**PROBLEM TO SOLVE**
Exclude all pictures. Then restate, word for word, the entries from the first line through the line that contains "- it seems we".

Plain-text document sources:
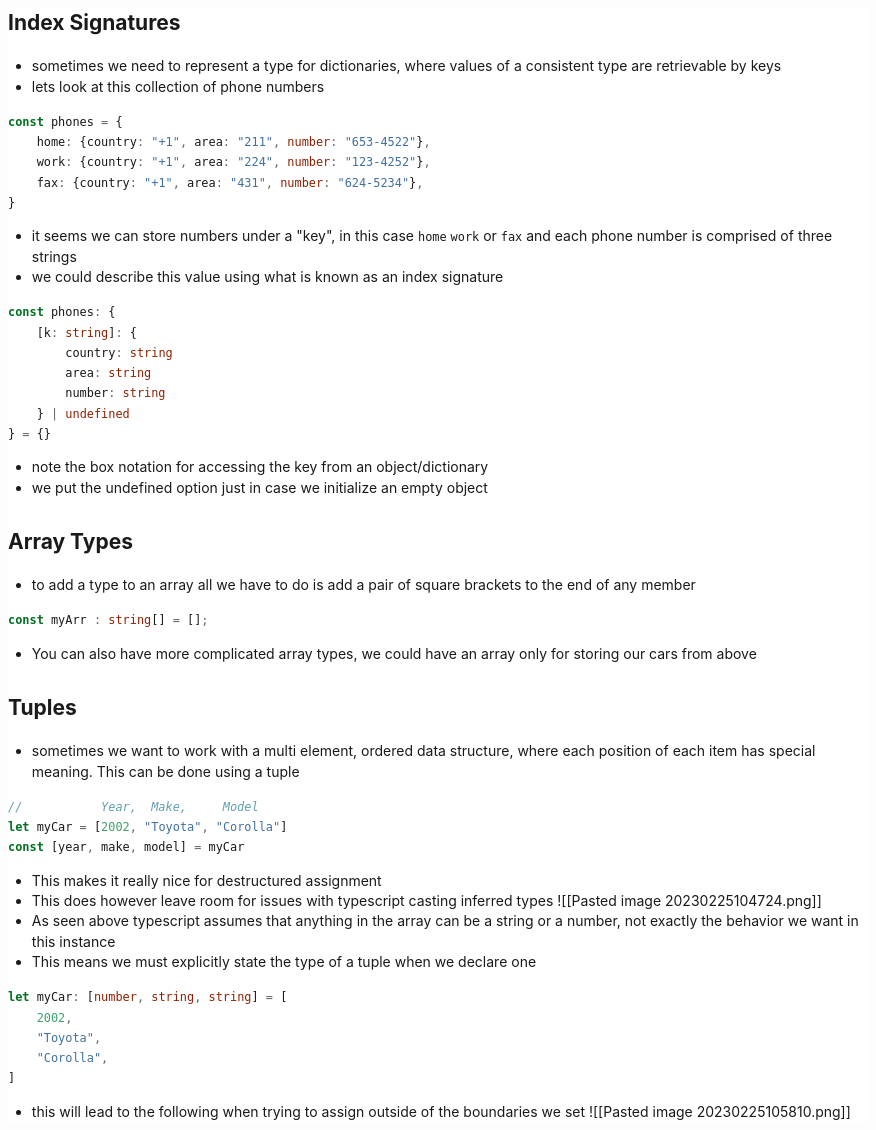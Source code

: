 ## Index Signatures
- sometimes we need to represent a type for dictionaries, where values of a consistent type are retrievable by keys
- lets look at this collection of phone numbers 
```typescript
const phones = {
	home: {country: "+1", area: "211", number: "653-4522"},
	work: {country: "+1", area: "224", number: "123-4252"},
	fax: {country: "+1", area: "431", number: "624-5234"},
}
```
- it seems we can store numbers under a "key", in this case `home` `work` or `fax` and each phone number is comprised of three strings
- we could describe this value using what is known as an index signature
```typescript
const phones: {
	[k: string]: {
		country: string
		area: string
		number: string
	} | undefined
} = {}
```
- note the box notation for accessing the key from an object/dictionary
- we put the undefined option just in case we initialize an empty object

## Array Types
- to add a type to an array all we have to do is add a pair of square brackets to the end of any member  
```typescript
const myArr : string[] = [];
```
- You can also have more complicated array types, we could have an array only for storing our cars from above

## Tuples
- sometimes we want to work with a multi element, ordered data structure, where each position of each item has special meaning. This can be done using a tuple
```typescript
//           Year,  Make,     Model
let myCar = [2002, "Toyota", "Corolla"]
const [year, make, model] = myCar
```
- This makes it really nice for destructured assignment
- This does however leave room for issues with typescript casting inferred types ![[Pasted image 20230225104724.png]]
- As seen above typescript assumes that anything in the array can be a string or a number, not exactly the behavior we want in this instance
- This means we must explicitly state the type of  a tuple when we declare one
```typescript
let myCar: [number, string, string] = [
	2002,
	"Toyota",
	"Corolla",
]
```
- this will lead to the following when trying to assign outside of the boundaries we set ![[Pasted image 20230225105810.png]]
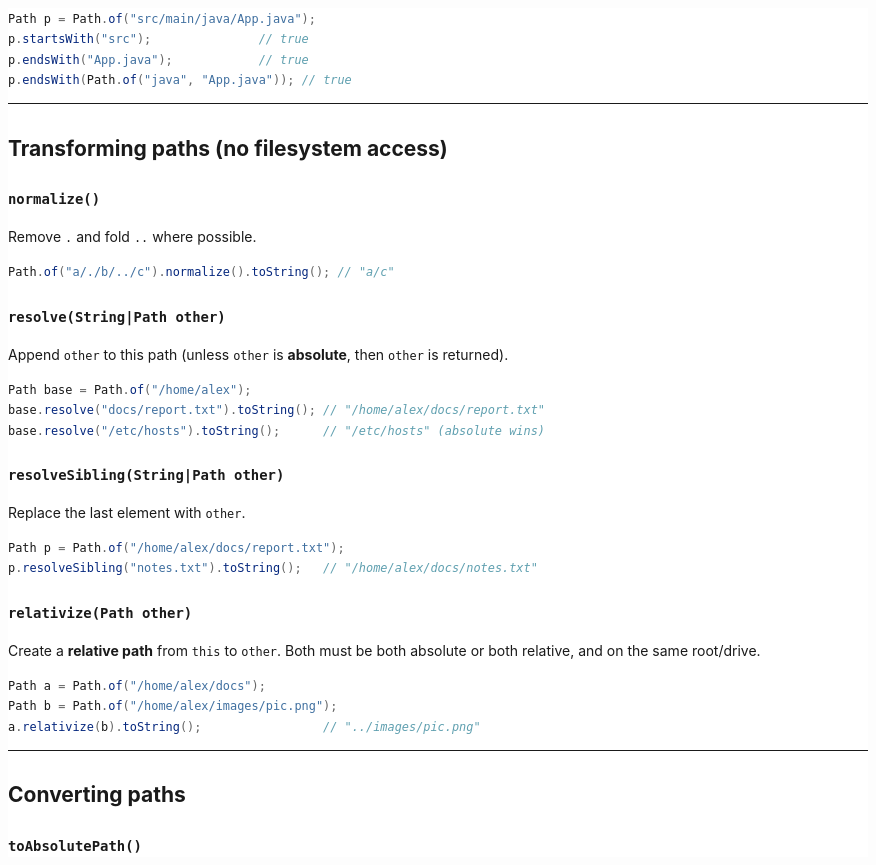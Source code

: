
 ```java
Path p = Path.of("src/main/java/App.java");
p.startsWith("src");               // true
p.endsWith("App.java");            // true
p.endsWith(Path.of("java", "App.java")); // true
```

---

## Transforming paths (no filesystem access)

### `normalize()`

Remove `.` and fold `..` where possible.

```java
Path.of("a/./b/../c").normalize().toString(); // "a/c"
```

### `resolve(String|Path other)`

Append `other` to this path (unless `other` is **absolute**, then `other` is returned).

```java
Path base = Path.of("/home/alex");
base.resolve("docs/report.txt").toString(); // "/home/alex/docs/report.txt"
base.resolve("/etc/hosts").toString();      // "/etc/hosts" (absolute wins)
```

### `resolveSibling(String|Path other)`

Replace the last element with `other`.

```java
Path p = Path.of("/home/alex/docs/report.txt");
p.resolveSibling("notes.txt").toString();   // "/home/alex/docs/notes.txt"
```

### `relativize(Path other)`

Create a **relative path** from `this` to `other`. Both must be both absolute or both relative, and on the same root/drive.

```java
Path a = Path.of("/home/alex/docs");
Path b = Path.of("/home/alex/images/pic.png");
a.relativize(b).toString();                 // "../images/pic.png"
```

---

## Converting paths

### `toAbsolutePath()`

**EXERCISE SOLUTION**
Source code

: ## Index Signatures
- sometimes we need to represent a type for dictionaries, where values of a consistent type are retrievable by keys
- lets look at this collection of phone numbers 
```typescript
const phones = {
	home: {country: "+1", area: "211", number: "653-4522"},
	work: {country: "+1", area: "224", number: "123-4252"},
	fax: {country: "+1", area: "431", number: "624-5234"},
}
```
- it seems we can store numbers under a "key", in this case `home` `work` or `fax` and each phone number is comprised of three strings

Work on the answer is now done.